The art of creating shared experiences
Think about an experience you recently had with someone. An experience that you had to be there to feel and understand fully. The inside joke no one but you and that other person get. Perhaps it's the hardship or challenge you faced together. Running into that glass door, only to see that someone else saw it and they are laughing too (personal experience). Even negative experiences such as you and your neighbor both being frustrated with another neighbor's dog constantly barking; that's a shared experience. Again, that was another personal experience.
Whether the shared experience is fun, challenging, good, or bad, shared experiences are powerful.
Shared experiences are personal, and they resonate at a deep emotional level. Our connection to our shared experiences forges such a deep connection that we can often recount minor details from that experience. Everything means more.
Guess what? That's how I define branding.
Branding is the art of creating shared experiences.
I know that's not a definition that you've heard before, but thinking about it like that makes branding more tangible and takes it beyond logos and visuals. I may be biased, but when you think of branding as the art of creating shared experiences, now branding becomes both critical and continual.

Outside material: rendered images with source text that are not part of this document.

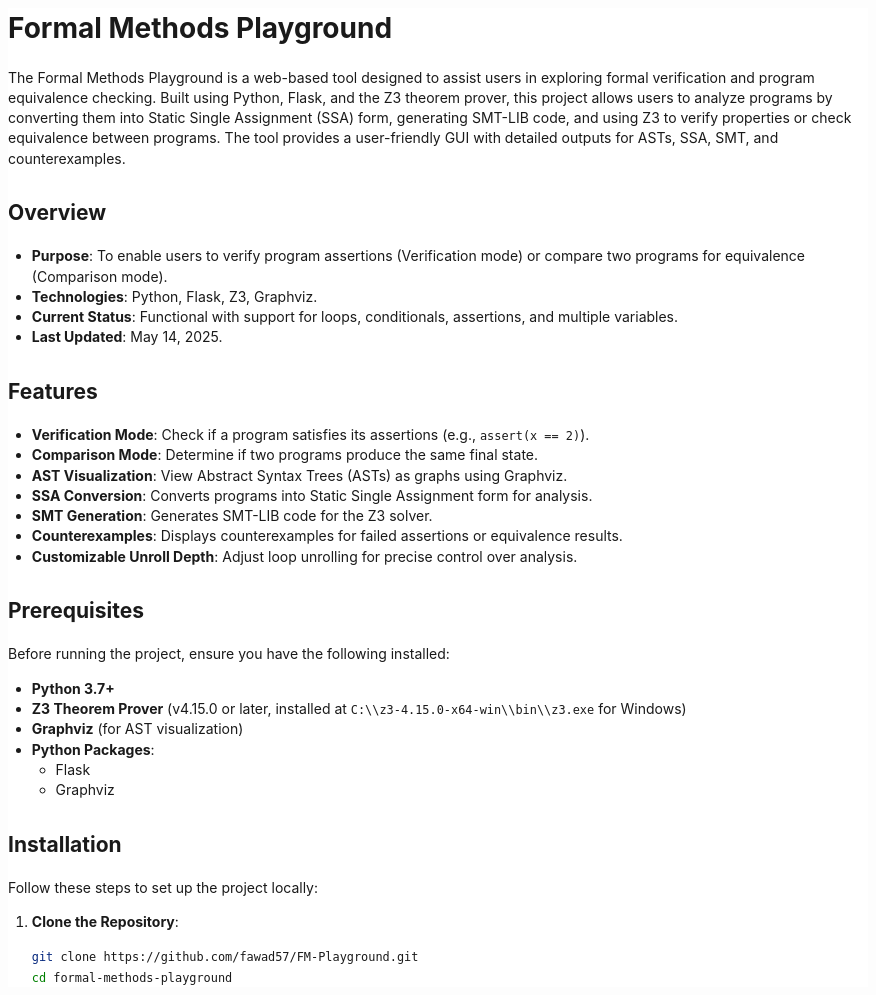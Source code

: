 # Formal Methods Playground

The Formal Methods Playground is a web-based tool designed to assist users in exploring formal verification and program equivalence checking. Built using Python, Flask, and the Z3 theorem prover, this project allows users to analyze programs by converting them into Static Single Assignment (SSA) form, generating SMT-LIB code, and using Z3 to verify properties or check equivalence between programs. The tool provides a user-friendly GUI with detailed outputs for ASTs, SSA, SMT, and counterexamples.

## Overview

- **Purpose**: To enable users to verify program assertions (Verification mode) or compare two programs for equivalence (Comparison mode).
- **Technologies**: Python, Flask, Z3, Graphviz.
- **Current Status**: Functional with support for loops, conditionals, assertions, and multiple variables.
- **Last Updated**: May 14, 2025.

## Features

- **Verification Mode**: Check if a program satisfies its assertions (e.g., `assert(x == 2)`).
- **Comparison Mode**: Determine if two programs produce the same final state.
- **AST Visualization**: View Abstract Syntax Trees (ASTs) as graphs using Graphviz.
- **SSA Conversion**: Converts programs into Static Single Assignment form for analysis.
- **SMT Generation**: Generates SMT-LIB code for the Z3 solver.
- **Counterexamples**: Displays counterexamples for failed assertions or equivalence results.
- **Customizable Unroll Depth**: Adjust loop unrolling for precise control over analysis.

## Prerequisites

Before running the project, ensure you have the following installed:

- **Python 3.7+**
- **Z3 Theorem Prover** (v4.15.0 or later, installed at `C:\\z3-4.15.0-x64-win\\bin\\z3.exe` for Windows)
- **Graphviz** (for AST visualization)
- **Python Packages**:
  - Flask
  - Graphviz

## Installation

Follow these steps to set up the project locally:

1. **Clone the Repository**:

   ```bash
   git clone https://github.com/fawad57/FM-Playground.git
   cd formal-methods-playground
   ```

Branding is critical & continual.
Branding often gets put into the category of being a one-off event. You go through a rebrand, change your logo, change your name, or get a new website, and then you're done. When branding is about creating shared experiences, the act of branding continues as you put slogans, logos, and websites to work.
Without the continual act of using design and verbal elements to create shared experiences, improvements are simply a makeover. Branding as a makeover is rooted in aesthetics and feelings instead of becoming solutions that transform and grow your business or nonprofit.
Branding as a shared experience will increase revenue for your business, improve how your audience responds and engages with your marketing, differentiate your organization better, and create more buy-in and contribution from your nonprofit's donors. Now, branding is critical because you need to create shared experiences continually.